Convolutional Neural Networks for Image Classification

As a developer, the ability to build intelligent systems that can make decisions on their own is one of the most exciting aspects of working with cutting-edge technology. One of the most powerful tools for achieving this is the use of Machine Learning (ML) algorithms. In this post, I will delve into one of the most popular ML algorithms, Convolutional Neural Networks (CNNs), and provide a code example to help you understand how to implement them in your own projects.

CNNs are a type of deep learning algorithm that are commonly used for image classification and object recognition tasks. The basic idea behind CNNs is to use a series of convolutional and pooling layers to extract features from the input image, and then use a fully connected layer to make the final prediction. This architecture allows CNNs to learn hierarchies of features, where each layer extracts features at a different level of abstraction.

To get started with using CNNs, you’ll need to install the Keras library, which is a high-level library for building neural networks. You can install it by running the following command:

pip install keras

Once you have the library installed, you can import it and start building your model. Here’s an example of how you can use CNNs to classify images of handwritten digits:

from keras.datasets import mnist
from keras.models import Sequential
from keras.layers import Dense, Dropout, Flatten
from keras.layers import Conv2D, MaxPooling2D
from keras.utils import to_categorical

(X_train, y_train), (X_test, y_test) = mnist.load_data()

X_train = X_train.reshape(60000, 28, 28, 1)
X_test = X_test.reshape(10000, 28, 28, 1)
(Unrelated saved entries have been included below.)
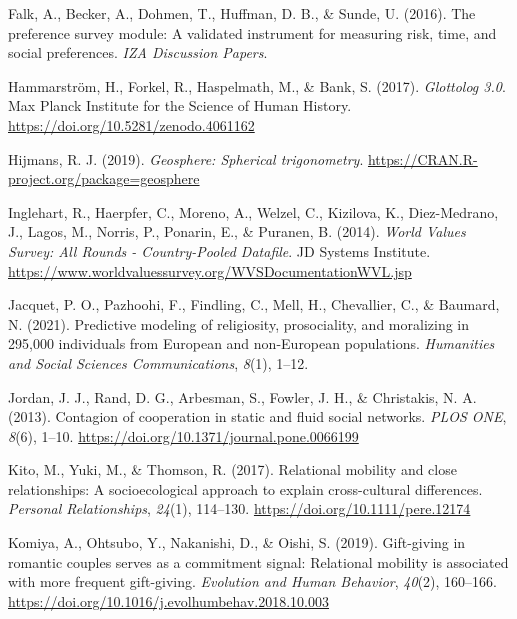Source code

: \documentclass[
  man,floatsintext]{apa6}
\newlength{\cslhangindent}
\newlength{\cslentryspacingunit} %
\newenvironment{CSLReferences}[2] %
 {%
  \setlength{\parindent}{0pt}
  \ifodd #1
  \let\oldpar\par
  \def\par{\hangindent=\cslhangindent\oldpar}
  \fi
  \setlength{\parskip}{#2\cslentryspacingunit}
 }%
 {}
\begin{document}
\begin{CSLReferences}{1}{0}
\leavevmode{}%
Falk, A., Becker, A., Dohmen, T., Huffman, D. B., \& Sunde, U. (2016). The preference survey module: A validated instrument for measuring risk, time, and social preferences. \emph{IZA Discussion Papers}.

\leavevmode{}%
Hammarström, H., Forkel, R., Haspelmath, M., \& Bank, S. (2017). \emph{Glottolog 3.0}. Max Planck Institute for the Science of Human History. \url{https://doi.org/10.5281/zenodo.4061162}

\leavevmode{}%
Hijmans, R. J. (2019). \emph{Geosphere: Spherical trigonometry}. \url{https://CRAN.R-project.org/package=geosphere}

\leavevmode{}%
Inglehart, R., Haerpfer, C., Moreno, A., Welzel, C., Kizilova, K., Diez-Medrano, J., Lagos, M., Norris, P., Ponarin, E., \& Puranen, B. (2014). \emph{{World Values Survey: All Rounds - Country-Pooled Datafile}}. JD Systems Institute. \url{https://www.worldvaluessurvey.org/WVSDocumentationWVL.jsp}

\leavevmode{}%
Jacquet, P. O., Pazhoohi, F., Findling, C., Mell, H., Chevallier, C., \& Baumard, N. (2021). Predictive modeling of religiosity, prosociality, and moralizing in 295,000 individuals from {European} and {non-European} populations. \emph{Humanities and Social Sciences Communications}, \emph{8}(1), 1--12.

\leavevmode{}%
Jordan, J. J., Rand, D. G., Arbesman, S., Fowler, J. H., \& Christakis, N. A. (2013). Contagion of cooperation in static and fluid social networks. \emph{PLOS ONE}, \emph{8}(6), 1--10. \url{https://doi.org/10.1371/journal.pone.0066199}

\leavevmode{}%
Kito, M., Yuki, M., \& Thomson, R. (2017). Relational mobility and close relationships: A socioecological approach to explain cross-cultural differences. \emph{Personal Relationships}, \emph{24}(1), 114--130. \url{https://doi.org/10.1111/pere.12174}

\leavevmode{}%
Komiya, A., Ohtsubo, Y., Nakanishi, D., \& Oishi, S. (2019). Gift-giving in romantic couples serves as a commitment signal: Relational mobility is associated with more frequent gift-giving. \emph{Evolution and Human Behavior}, \emph{40}(2), 160--166. \url{https://doi.org/10.1016/j.evolhumbehav.2018.10.003}


\end{CSLReferences}
\end{document}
y_train = to_categorical(y_train)
y_test = to_categorical(y_test)

model = Sequential()
model.add(Conv2D(32, kernel_size=(3, 3), activation='relu', input_shape=(28, 28, 1)))
model.add(MaxPooling2D(pool_size=(2, 2)))
model.add(Flatten())
model.add(Dense(10, activation='softmax'))

model.compile(loss='categorical_crossentropy', optimizer='adam', metrics=['accuracy'])
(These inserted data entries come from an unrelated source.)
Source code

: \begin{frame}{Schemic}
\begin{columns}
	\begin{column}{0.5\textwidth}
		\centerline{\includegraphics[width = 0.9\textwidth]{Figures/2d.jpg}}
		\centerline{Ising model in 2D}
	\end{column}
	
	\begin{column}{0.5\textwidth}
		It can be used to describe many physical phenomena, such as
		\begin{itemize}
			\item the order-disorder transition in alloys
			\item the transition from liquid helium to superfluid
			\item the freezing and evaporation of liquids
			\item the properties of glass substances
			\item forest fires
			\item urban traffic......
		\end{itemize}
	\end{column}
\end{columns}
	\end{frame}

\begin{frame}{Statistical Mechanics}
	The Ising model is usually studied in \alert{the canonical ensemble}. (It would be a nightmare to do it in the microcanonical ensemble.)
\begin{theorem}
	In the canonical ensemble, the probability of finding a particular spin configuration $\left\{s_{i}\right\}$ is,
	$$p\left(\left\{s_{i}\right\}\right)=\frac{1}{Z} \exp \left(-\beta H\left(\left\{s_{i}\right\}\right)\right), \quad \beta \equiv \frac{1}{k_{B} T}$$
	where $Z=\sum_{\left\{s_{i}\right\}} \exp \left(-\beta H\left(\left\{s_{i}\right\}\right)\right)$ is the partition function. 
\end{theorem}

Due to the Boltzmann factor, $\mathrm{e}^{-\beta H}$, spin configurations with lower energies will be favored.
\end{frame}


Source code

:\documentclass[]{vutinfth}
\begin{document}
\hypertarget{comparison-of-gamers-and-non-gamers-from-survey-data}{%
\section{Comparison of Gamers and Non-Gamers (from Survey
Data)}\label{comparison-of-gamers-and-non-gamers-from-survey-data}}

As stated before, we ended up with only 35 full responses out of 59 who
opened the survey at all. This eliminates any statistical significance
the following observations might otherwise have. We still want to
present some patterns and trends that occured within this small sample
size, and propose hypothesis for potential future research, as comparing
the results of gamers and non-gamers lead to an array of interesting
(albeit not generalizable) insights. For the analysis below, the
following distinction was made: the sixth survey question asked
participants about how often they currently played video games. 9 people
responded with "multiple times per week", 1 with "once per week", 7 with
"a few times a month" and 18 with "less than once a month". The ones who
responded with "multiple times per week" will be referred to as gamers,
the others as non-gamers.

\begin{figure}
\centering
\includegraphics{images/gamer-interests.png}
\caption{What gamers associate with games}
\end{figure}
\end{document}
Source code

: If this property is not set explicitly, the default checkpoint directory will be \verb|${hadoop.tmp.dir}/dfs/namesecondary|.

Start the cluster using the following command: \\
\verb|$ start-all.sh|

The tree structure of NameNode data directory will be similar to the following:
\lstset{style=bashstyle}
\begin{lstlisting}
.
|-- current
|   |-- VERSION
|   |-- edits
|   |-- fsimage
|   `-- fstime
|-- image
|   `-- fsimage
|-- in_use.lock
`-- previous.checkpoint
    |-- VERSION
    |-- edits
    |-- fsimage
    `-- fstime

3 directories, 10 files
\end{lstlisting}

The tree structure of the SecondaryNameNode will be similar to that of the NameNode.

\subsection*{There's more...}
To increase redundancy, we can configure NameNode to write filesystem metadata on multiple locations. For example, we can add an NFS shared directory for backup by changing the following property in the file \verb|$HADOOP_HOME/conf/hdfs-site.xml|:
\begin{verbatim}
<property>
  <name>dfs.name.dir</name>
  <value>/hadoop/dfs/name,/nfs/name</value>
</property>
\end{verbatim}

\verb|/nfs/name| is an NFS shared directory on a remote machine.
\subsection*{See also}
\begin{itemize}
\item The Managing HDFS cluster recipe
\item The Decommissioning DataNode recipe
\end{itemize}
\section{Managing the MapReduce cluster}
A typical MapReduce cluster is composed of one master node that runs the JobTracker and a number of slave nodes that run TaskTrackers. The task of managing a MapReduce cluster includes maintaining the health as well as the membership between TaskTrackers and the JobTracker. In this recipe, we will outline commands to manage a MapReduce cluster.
model.fit(X_train, y_train, epochs=5, batch_size=32)

accuracy = model.evaluate(X_test, y_test, verbose=0)
print("Accuracy:", accuracy[1])

In this example, we’re first loading the MNIST dataset, which is a dataset of handwritten digits, from the Keras library. Next, we’re reshaping the data to have a shape of (60000, 28, 28, 1) for the training set and (10000, 28, 28, 1) for the test set, and converting the labels to categorical format.

We then define the architecture of our CNN model using the Sequential API from Keras. We start by adding a convolutional layer with 32 filters, a kernel size of (3, 3) and a ReLU activation function, followed by a max-pooling layer to reduce the spatial

Let’s now take a look at a more practical example. Imagine you are working on a project where you want to predict whether an image contains a dog or a cat, based on the pixels of the image. Here is an example of how you can use the CNN algorithm to predict cat or dog using Keras pre-trained model called “VGG16”:

from keras.applications import VGG16
from keras.preprocessing.image import load_img
from keras.preprocessing.image import img_to_array
from keras.applications.vgg16 import preprocess_input
from keras.applications.vgg16 import decode_predictions

# load the model
model = VGG16()

# load an image from file
image = load_img('dog.jpg', target_size=(224, 224))

# convert the image pixels to a numpy array
image = img_to_array(image)

# reshape data for the model
image = image.reshape((1, image.shape[0], image.shape[1], image.shape[2]))

# prepare the image for the VGG model
image = preprocess_input(image)

# predict the probability across all output classes
yhat = model.predict(image)

# convert the probabilities to class labels
label = decode_predictions(yhat)

retrieve the most likely result, e.g. highest probability
label = label[0][0]

print the classification
print('%s (%.2f%%)' % (label[1], label[2]*100))

In this example, we’re first loading the pre-trained VGG16 model from the Keras library. Next, we’re loading an image of a dog and converting it to a numpy array. We then reshape the data to have a shape of (1, 224, 224, 3) which is the input shape that the VGG16 model takes. Then we prepare the image for the VGG16 model by applying preprocess_input. Finally, we predict the probability of the image containing a dog or a cat by calling the predict method on the model and we use the decode_predictions to convert the probabilities to class labels and retrieve the most likely result.

It’s worth noting that using pre-trained models like VGG16 can save a lot of time and resources, and also gives good results. However, it’s important to note that this model was trained on a huge dataset and it may not work well on images that are very different from the ones it was trained on. Also, you can fine-tune the model by adding more layers or removing some layers to make it more suitable for your specific problem.